Tom Lane wrote:
> Bruce Momjian <pgman@candle.pha.pa.us> writes:
> > Tom Lane wrote:
> >> Given a pg_dump archive containing OIDs, I would expect a schema-only
> >> pg_restore followed by a data-only pg_restore to produce the same end
> >> result as a schema+data restore, no?
>
> > That is the big question, if they are doing a schema-only restore, will
> > then then do a data-only restore, or will they not. My guess is that
> > they will not or they would have just restored the whole thing.
>
> > The downside of setting the oid counter on schema-only is that you have
> > set the counter much higher than they may have wanted, especially if
> > they are doing the schema-only restore to somehow get the counter down
> > again. The downside of _not_ setting the oid counter on schema-only is
> > that they may have duplicate oids between system and user tables.

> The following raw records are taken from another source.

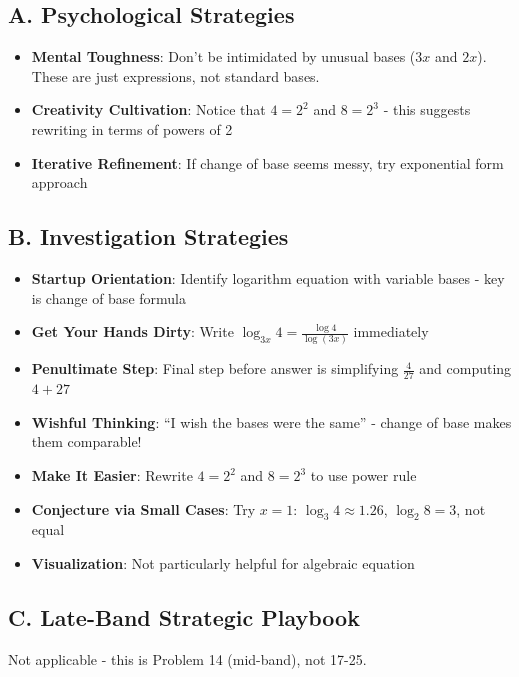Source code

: \documentclass[12pt]{article}
\begin{document}
\begin{strategicbox}
\subsection*{A. Psychological Strategies}
\begin{itemize}[leftmargin=*]
    \item \textbf{Mental Toughness}: Don't be intimidated by unusual bases ($3x$ and $2x$). These are just expressions, not standard bases.
    \item \textbf{Creativity Cultivation}: Notice that $4 = 2^2$ and $8 = 2^3$ - this suggests rewriting in terms of powers of 2
    \item \textbf{Iterative Refinement}: If change of base seems messy, try exponential form approach
\end{itemize}

\subsection*{B. Investigation Strategies}
\begin{itemize}[leftmargin=*]
    \item \textbf{Startup Orientation}: Identify logarithm equation with variable bases - key is change of base formula
    \item \textbf{Get Your Hands Dirty}: Write $\log_{3x} 4 = \frac{\log 4}{\log(3x)}$ immediately
    \item \textbf{Penultimate Step}: Final step before answer is simplifying $\frac{4}{27}$ and computing $4+27$
    \item \textbf{Wishful Thinking}: ``I wish the bases were the same'' - change of base makes them comparable!
    \item \textbf{Make It Easier}: Rewrite $4 = 2^2$ and $8 = 2^3$ to use power rule
    \item \textbf{Conjecture via Small Cases}: Try $x=1$: $\log_3 4 \approx 1.26$, $\log_2 8 = 3$, not equal
    \item \textbf{Visualization}: Not particularly helpful for algebraic equation
\end{itemize}

\subsection*{C. Late-Band Strategic Playbook}
Not applicable - this is Problem 14 (mid-band), not 17-25.


\end{strategicbox}
\end{document}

That
> > seems less of a risk than the former, and much less likely to happen.
>
> Good points. So I guess you are saying it would be okay to treat the
> setMaxOid TOC item as data, and have it appear only in schema+data or
> data-only restores. In that case, back to plan A.
Yes, that was my proposal. I was consindering a case where the load the
schema just to populate a fresh database that is to be used by the
application. In such cases, setting the oid makes little sense.